Problem to work on
Restate, word for word and with no pictures, the stretch of lines in the data below that begins at the line with "Every implementation shall" and ends at the line with "in Neural Information", inclusive.

Task input
----

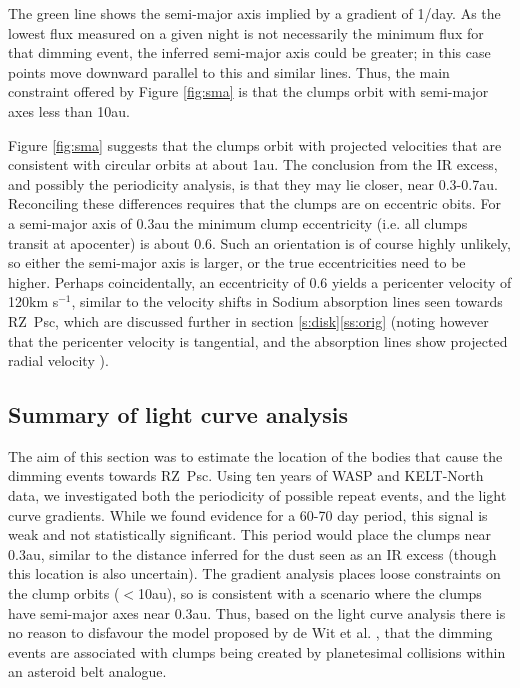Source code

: \documentclass[]{rsos}
\begin{document}
The green line shows the semi-major axis implied by a gradient of 1/day. As the lowest
flux measured on a given night is not necessarily the minimum flux for that dimming
event, the inferred semi-major axis could be greater; in this case points move downward
parallel to this and similar lines. Thus, the main constraint offered by Figure
\ref{fig:sma} is that the clumps orbit with semi-major axes less than 10au.

Figure \ref{fig:sma} suggests that the clumps orbit with projected velocities that are
consistent with circular orbits at about 1au. The conclusion from the IR excess, and
possibly the periodicity analysis, is that they may lie closer, near
0.3-0.7au. Reconciling these differences requires that the clumps are on eccentric
obits. For a semi-major axis of 0.3au the minimum clump eccentricity (i.e. all clumps
transit at apocenter) is about 0.6. Such an orientation is of course highly unlikely, so
either the semi-major axis is larger, or the true eccentricities need to be
higher. Perhaps coincidentally, an eccentricity of 0.6 yields a pericenter velocity of
120km s$^{-1}$, similar to the velocity shifts in Sodium absorption lines seen towards
RZ~Psc, which are discussed further in section \ref{s:disk}\ref{ss:orig} (noting however
that the pericenter velocity is tangential, and the absorption lines show projected
radial velocity \cite{2013Ap.....56..453P}).

\subsection{Summary of light curve analysis}\label{ss:wheresum}

The aim of this section was to estimate the location of the bodies that cause the dimming
events towards RZ~Psc. Using ten years of WASP and KELT-North data, we investigated both
the periodicity of possible repeat events, and the light curve gradients. While we found
evidence for a 60-70 day period, this signal is weak and not statistically
significant. This period would place the clumps near 0.3au, similar to the distance
inferred for the dust seen as an IR excess (though this location is also uncertain). The
gradient analysis places loose constraints on the clump orbits ($<$10au), so is
consistent with a scenario where the clumps have semi-major axes near 0.3au. Thus, based
on the light curve analysis there is no reason to disfavour the model proposed by de Wit
et al. \cite{2013A&A...553L...1D}, that the dimming events are associated with clumps
being created by planetesimal collisions within an asteroid belt analogue.
\end{document}
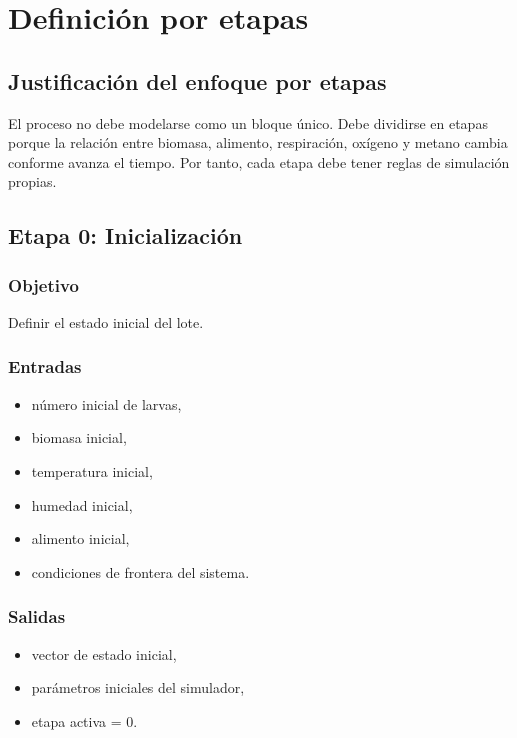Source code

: \documentclass[12pt,a4paper]{report}
\begin{document}
\chapter{Definición por etapas}

\section{Justificación del enfoque por etapas}

El proceso no debe modelarse como un bloque único. Debe dividirse en etapas porque la relación entre biomasa, alimento, respiración, oxígeno y metano cambia conforme avanza el tiempo. Por tanto, cada etapa debe tener reglas de simulación propias.

\section{Etapa 0: Inicialización}

\subsection*{Objetivo}
Definir el estado inicial del lote.

\subsection*{Entradas}
\begin{itemize}[leftmargin=0.7cm]
    \item número inicial de larvas,
    \item biomasa inicial,
    \item temperatura inicial,
    \item humedad inicial,
    \item alimento inicial,
    \item condiciones de frontera del sistema.
\end{itemize}

\subsection*{Salidas}
\begin{itemize}[leftmargin=0.7cm]
    \item vector de estado inicial,
    \item parámetros iniciales del simulador,
    \item etapa activa = 0.
\end{itemize}
\end{document}

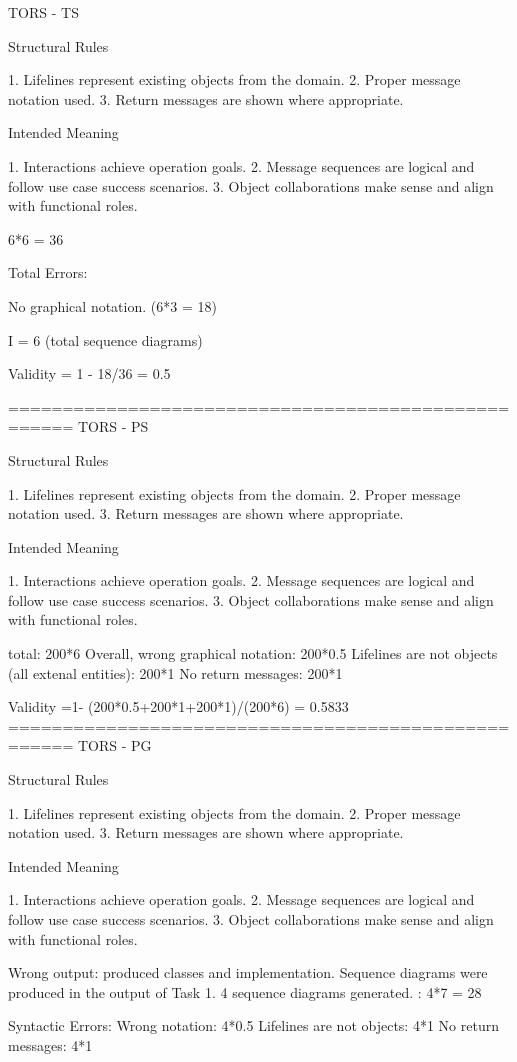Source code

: TORS - TS

Structural Rules

1. Lifelines represent existing objects from the domain.
2. Proper message notation used.
3. Return messages are shown where appropriate.

Intended Meaning

1. Interactions achieve operation goals.
2. Message sequences are logical and follow use case success scenarios.
3. Object collaborations make sense and align with functional roles.

6*6 = 36

Total Errors: 

No graphical notation. (6*3 = 18)

I = 6 (total sequence diagrams)

Validity = 1 - 18/36 = 0.5

====================================================
TORS - PS

Structural Rules

1. Lifelines represent existing objects from the domain.
2. Proper message notation used.
3. Return messages are shown where appropriate.

Intended Meaning

1. Interactions achieve operation goals.
2. Message sequences are logical and follow use case success scenarios.
3. Object collaborations make sense and align with functional roles.

total: 200*6
Overall, wrong graphical notation: 200*0.5
Lifelines are not objects (all extenal entities): 200*1
No return messages: 200*1


Validity =1- (200*0.5+200*1+200*1)/(200*6) = 0.5833
====================================================
TORS - PG

Structural Rules

1. Lifelines represent existing objects from the domain.
2. Proper message notation used.
3. Return messages are shown where appropriate.

Intended Meaning

1. Interactions achieve operation goals.
2. Message sequences are logical and follow use case success scenarios.
3. Object collaborations make sense and align with functional roles.

Wrong output: produced classes and implementation.
Sequence diagrams were produced in the output of Task 1. 
4 sequence diagrams generated. : 4*7 = 28

Syntactic Errors: 
Wrong notation: 4*0.5
Lifelines are not objects: 4*1
No return messages: 4*1 

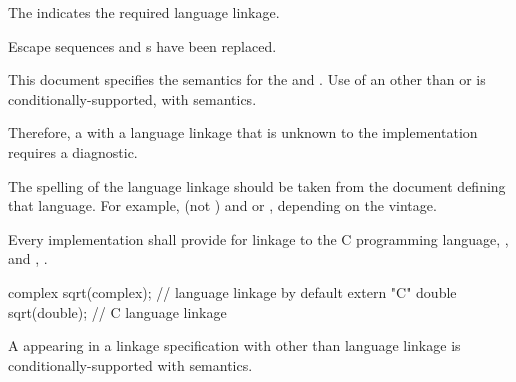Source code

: The  indicates the required language linkage.
\begin{note}
Escape sequences and s
have been replaced.
\end{note}
This document specifies the semantics for the
  and .
Use of an 
other than  or  is conditionally-supported,
with  semantics.
\begin{note}
Therefore, a  with a language linkage
that is unknown to the implementation requires a diagnostic.
\end{note}

\recommended
The spelling of the language linkage should be taken
from the document defining that language.
For example,  (not ) and
 or , depending on the vintage.

\pnum
{}%
Every implementation shall provide for linkage to the C programming language,
%
, and \Cpp{}, .
\begin{example}
\begin{codeblock}
complex sqrt(complex);          // \Cpp{} language linkage by default
extern "C" {
  double sqrt(double);          // C language linkage
}
\end{codeblock}
\end{example}

\pnum
A  appearing in
a linkage specification with other than \Cpp{} language linkage
is conditionally-supported with
 semantics.

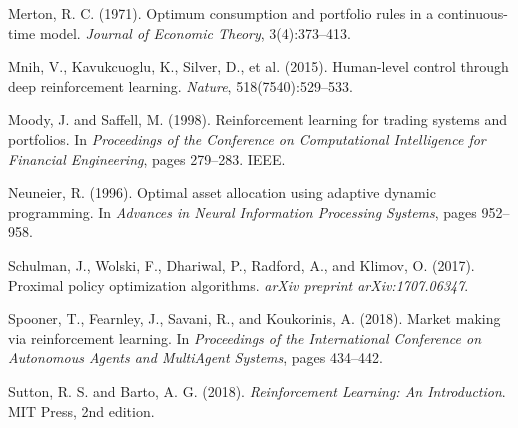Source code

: \documentclass[12pt]{article}
\begin{document}
\begin{thebibliography}{99}
Merton, R. C. (1971).
\newblock Optimum consumption and portfolio rules in a continuous-time model.
\newblock \emph{Journal of Economic Theory}, 3(4):373--413.

Mnih, V., Kavukcuoglu, K., Silver, D., et al. (2015).
\newblock Human-level control through deep reinforcement learning.
\newblock \emph{Nature}, 518(7540):529--533.

Moody, J. and Saffell, M. (1998).
\newblock Reinforcement learning for trading systems and portfolios.
\newblock In \emph{Proceedings of the Conference on Computational Intelligence for Financial Engineering}, pages 279--283. IEEE.

Neuneier, R. (1996).
\newblock Optimal asset allocation using adaptive dynamic programming.
\newblock In \emph{Advances in Neural Information Processing Systems}, pages 952--958.

Schulman, J., Wolski, F., Dhariwal, P., Radford, A., and Klimov, O. (2017).
\newblock Proximal policy optimization algorithms.
\newblock \emph{arXiv preprint arXiv:1707.06347}.

Spooner, T., Fearnley, J., Savani, R., and Koukorinis, A. (2018).
\newblock Market making via reinforcement learning.
\newblock In \emph{Proceedings of the International Conference on Autonomous Agents and MultiAgent Systems}, pages 434--442.

Sutton, R. S. and Barto, A. G. (2018).
\newblock \emph{Reinforcement Learning: An Introduction}.
\newblock MIT Press, 2nd edition.

\end{thebibliography}
\end{document}
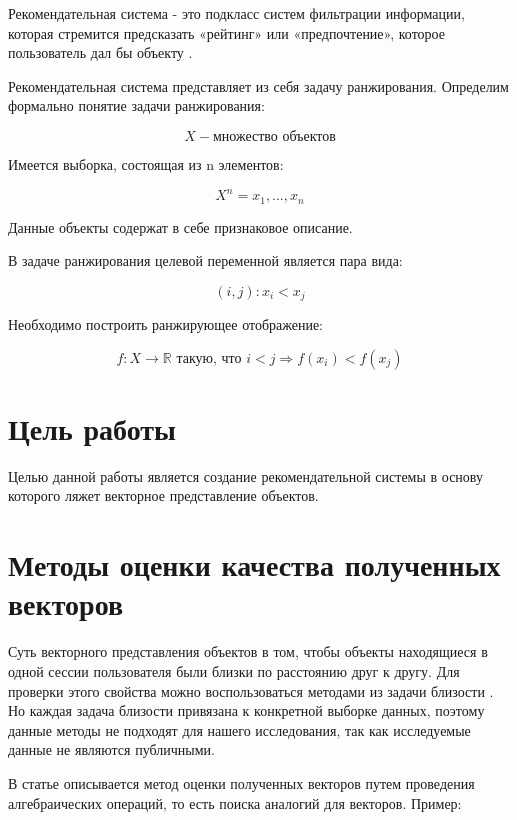 \begin{definition}
	Рекомендательная система - это подкласс систем фильтрации информации, которая стремится предсказать «рейтинг» или «предпочтение», которое пользователь дал бы объекту \cite{ricci2011introduction}.
\end{definition}

Рекомендательная система представляет из себя задачу ранжирования.
Определим формально понятие задачи ранжирования:

\[ X - \text{множество объектов} \]

Имеется выборка, состоящая из n элементов:


\begin{equation}
	X^{n} = {x_1,\dots, x_n}
\end{equation}


Данные объекты содержат в себе признаковое описание.

В задаче ранжирования целевой переменной является пара вида:

\begin{equation}
	(i, j): x_i < x_j
\end{equation}

Необходимо построить ранжирующее отображение:

\begin{equation}
	f: X \rightarrow \mathbb{R} \text{ такую, что } i < j \Rightarrow f(x_i) < f(x_j)
\end{equation}

\section{Цель работы}
Целью данной работы является создание рекомендательной системы в основу которого ляжет векторное представление объектов.


\section{Методы оценки качества полученных векторов}
Суть векторного представления объектов в том, чтобы объекты находящиеся в одной сессии пользователя были близки по расстоянию друг к другу.
Для проверки этого свойства можно воспользоваться методами из задачи близости \cite{rubenstein1965contextual}. Но каждая задача близости привязана к конкретной выборке данных, поэтому данные методы не подходят для нашего исследования, так как исследуемые данные не являются публичными.


В статье \cite{mikolov2013efficient} описывается метод оценки полученных векторов путем проведения алгебраических операций, то есть поиска аналогий для векторов.
Пример:

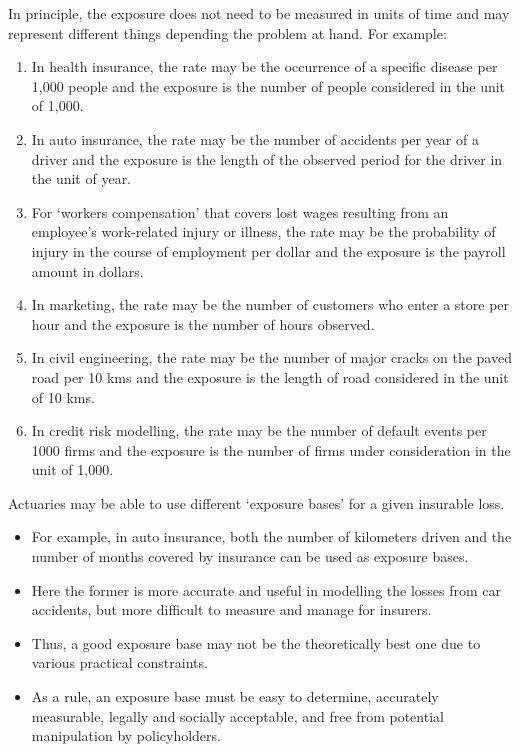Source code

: \documentclass[ignorenonframetext,]{beamer}
\begin{document}
\begin{frame}[allowframebreaks]
\framebreak

 In principle, the exposure does not need to be measured in units of time and may represent different things depending the problem at hand. For example:  
\begin{enumerate}
\item In health insurance, the rate may be the occurrence of a specific disease per 1,000 people and the exposure is the number of people considered in the unit of 1,000. 
\item In auto insurance, the rate may be the number of accidents per year of a driver and the exposure is the length of the observed period for the driver in the unit of year.  
\item For `workers compensation' that covers lost wages resulting from an employee's work-related injury or illness, the rate may be the probability of injury in the course of employment per dollar and the exposure is the payroll amount in dollars. 
\item In marketing, the rate may be  the number of customers who enter a store per hour and the exposure is the number of hours observed.  
\item In civil engineering, the rate may be  the number of major cracks on the paved road per 10 kms and the exposure is the length of road considered in the unit of 10 kms.  
\item In credit risk modelling, the rate may be the number of default events per 1000 firms and the exposure is the number of firms under consideration in the unit of 1,000.  
\end{enumerate}

\framebreak

Actuaries may be able to use different `exposure bases' for a given insurable loss. 
\begin{itemize}
\item For example, in auto insurance, both the number of kilometers driven and the number of months covered by insurance can be used as exposure bases. 
\item Here the former is more accurate and useful in modelling the losses from car accidents, but more difficult to measure and manage for insurers. 
\item Thus, a good exposure base  may not be the theoretically  best one due to various practical constraints.
\item As a rule, an exposure base must be easy to determine, accurately measurable, legally and socially acceptable, and free from potential manipulation by policyholders.  
\end{itemize}


\end{frame}
\end{document}
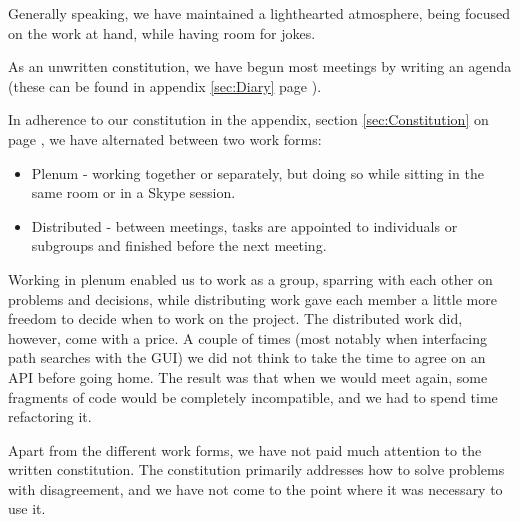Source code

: Generally speaking, we have maintained a lighthearted atmosphere, being focused on the work at hand, while having room for jokes.

As an unwritten constitution, we have begun most meetings by writing an agenda (these can be found in appendix \ref{sec:Diary} page \pageref{sec:Diary}).

In adherence to our constitution in the appendix, section \ref{sec:Constitution} on page \pageref{sec:Constitution},
we have alternated between two work forms: 
\begin{itemize}
	\item Plenum - working together or separately, but doing so while sitting in the same room or in a Skype session.
	\item Distributed - between meetings, tasks are appointed to individuals or subgroups and finished before the next meeting.
\end{itemize}
Working in plenum enabled us to work as a group, sparring with each other on problems and decisions, while distributing work gave each member a little more freedom to decide when to work on the project.
The distributed work did, however, come with a price. A couple of times (most notably when interfacing path searches with the GUI) we did not think to take the time to agree on an API before going home. The result was that when we would meet again, some fragments of code would be completely incompatible, and we had to spend time refactoring it.

Apart from the different work forms, we have not paid much attention to the written constitution. The constitution primarily addresses how to solve problems with disagreement, and we have not come to the point where it was necessary to use it.
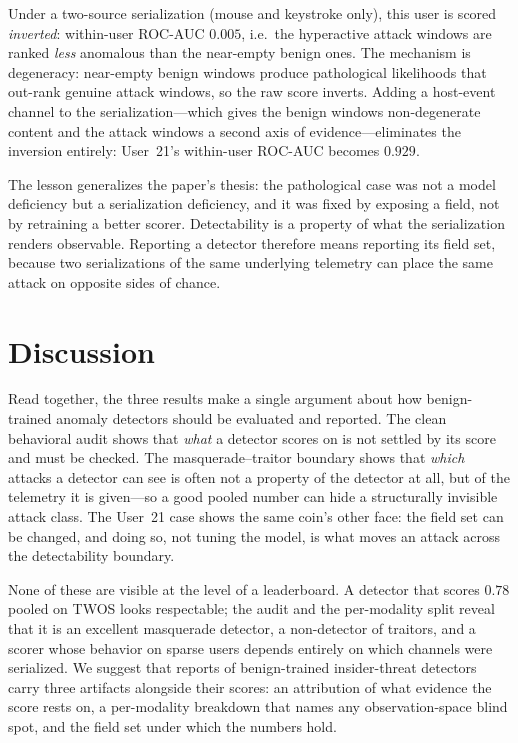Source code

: \documentclass[10pt]{article}
\begin{document}
Under a two-source serialization (mouse and keystroke only), this user is
scored \emph{inverted}: within-user ROC-AUC $0.005$, i.e.\ the hyperactive
attack windows are ranked \emph{less} anomalous than the near-empty benign
ones. The mechanism is degeneracy: near-empty benign windows produce
pathological likelihoods that out-rank genuine attack windows, so the raw score
inverts. Adding a host-event channel to the serialization---which gives the
benign windows non-degenerate content and the attack windows a second axis of
evidence---eliminates the inversion entirely: User~21's within-user ROC-AUC
becomes $0.929$.

The lesson generalizes the paper's thesis: the pathological case was not a
model deficiency but a serialization deficiency, and it was fixed by exposing a
field, not by retraining a better scorer. Detectability is a property of what
the serialization renders observable. Reporting a detector therefore means
reporting its field set, because two serializations of the same underlying
telemetry can place the same attack on opposite sides of chance.

\section{Discussion}

Read together, the three results make a single argument about how
benign-trained anomaly detectors should be evaluated and reported. The clean
behavioral audit shows that \emph{what} a detector scores on is not settled by
its score and must be checked. The masquerade--traitor boundary shows that
\emph{which} attacks a detector can see is often not a property of the detector
at all, but of the telemetry it is given---so a good pooled number can hide a
structurally invisible attack class. The User~21 case shows the same coin's
other face: the field set can be changed, and doing so, not tuning the model,
is what moves an attack across the detectability boundary.

None of these are visible at the level of a leaderboard. A detector that scores
$0.78$ pooled on TWOS looks respectable; the audit and the per-modality split
reveal that it is an excellent masquerade detector, a non-detector of traitors,
and a scorer whose behavior on sparse users depends entirely on which channels
were serialized. We suggest that reports of benign-trained insider-threat
detectors carry three artifacts alongside their scores: an attribution of what
evidence the score rests on, a per-modality breakdown that names any
observation-space blind spot, and the field set under which the numbers hold.
\end{document}
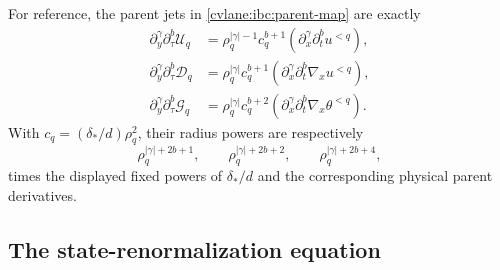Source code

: For reference, the parent jets in \eqref{cvlane:ibc:parent-map} are exactly
\begin{align}
 \partial_y^\gamma\partial_\tau^b\mathcal U_q
 &=\rho_q^{|\gamma|-1}c_q^{b+1}
   (\partial_x^\gamma\partial_t^bu^{<q}),
 \label{cvlane:ibc:parent-u-jets}\\
 \partial_y^\gamma\partial_\tau^b\mathcal D_q
 &=\rho_q^{|\gamma|}c_q^{b+1}
   (\partial_x^\gamma\partial_t^b\nabla_xu^{<q}),
 \label{cvlane:ibc:parent-d-jets}\\
 \partial_y^\gamma\partial_\tau^b\mathcal G_q
 &=\rho_q^{|\gamma|}c_q^{b+2}
   (\partial_x^\gamma\partial_t^b\nabla_x\theta^{<q}).
 \label{cvlane:ibc:parent-g-jets}
\end{align}
With $c_q=(\delta_*/d)\rho_q^2$, their radius powers are respectively
\begin{equation}\label{cvlane:ibc:parent-radius-powers}
 \rho_q^{|\gamma|+2b+1},\qquad
 \rho_q^{|\gamma|+2b+2},\qquad
 \rho_q^{|\gamma|+2b+4},
\end{equation}
times the displayed fixed powers of $\delta_*/d$ and the corresponding
physical parent derivatives.

\subsection{The state-renormalization equation}

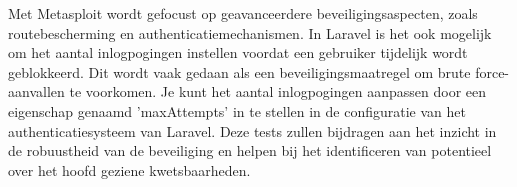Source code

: Met Metasploit wordt gefocust op geavanceerdere beveiligingsaspecten, zoals routebescherming en authenticatiemechanismen.
In Laravel is het ook mogelijk om het aantal inlogpogingen instellen voordat een gebruiker tijdelijk wordt geblokkeerd. Dit wordt vaak gedaan 
als een beveiligingsmaatregel om brute force-aanvallen te voorkomen. Je kunt het aantal inlogpogingen aanpassen door een eigenschap genaamd 
'maxAttempts' in te stellen in de configuratie van het authenticatiesysteem van Laravel. Deze tests zullen 
bijdragen aan het inzicht in de robuustheid van de beveiliging en helpen bij het identificeren van potentieel over het hoofd geziene kwetsbaarheden.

----

Output of the exercise
Every implementation shall provide for linkage to the C programming language,
%
, and \Cpp{}, .
\begin{example}
\begin{codeblock}
complex sqrt(complex);          // \Cpp{} language linkage by default
extern "C" {
  double sqrt(double);          // C language linkage
}
\end{codeblock}
\end{example}

\pnum
A  appearing in
a linkage specification with other than \Cpp{} language linkage
is conditionally-supported with
 semantics.

Source code

: \documentclass[12pt]{article}
\begin{document}
\begin{thebibliography}{99}
Merton, R. C. (1971).
\newblock Optimum consumption and portfolio rules in a continuous-time model.
\newblock \emph{Journal of Economic Theory}, 3(4):373--413.

Mnih, V., Kavukcuoglu, K., Silver, D., et al. (2015).
\newblock Human-level control through deep reinforcement learning.
\newblock \emph{Nature}, 518(7540):529--533.

Moody, J. and Saffell, M. (1998).
\newblock Reinforcement learning for trading systems and portfolios.
\newblock In \emph{Proceedings of the Conference on Computational Intelligence for Financial Engineering}, pages 279--283. IEEE.

Neuneier, R. (1996).
\newblock Optimal asset allocation using adaptive dynamic programming.
\newblock In \emph{Advances in Neural Information Processing Systems}, pages 952--958.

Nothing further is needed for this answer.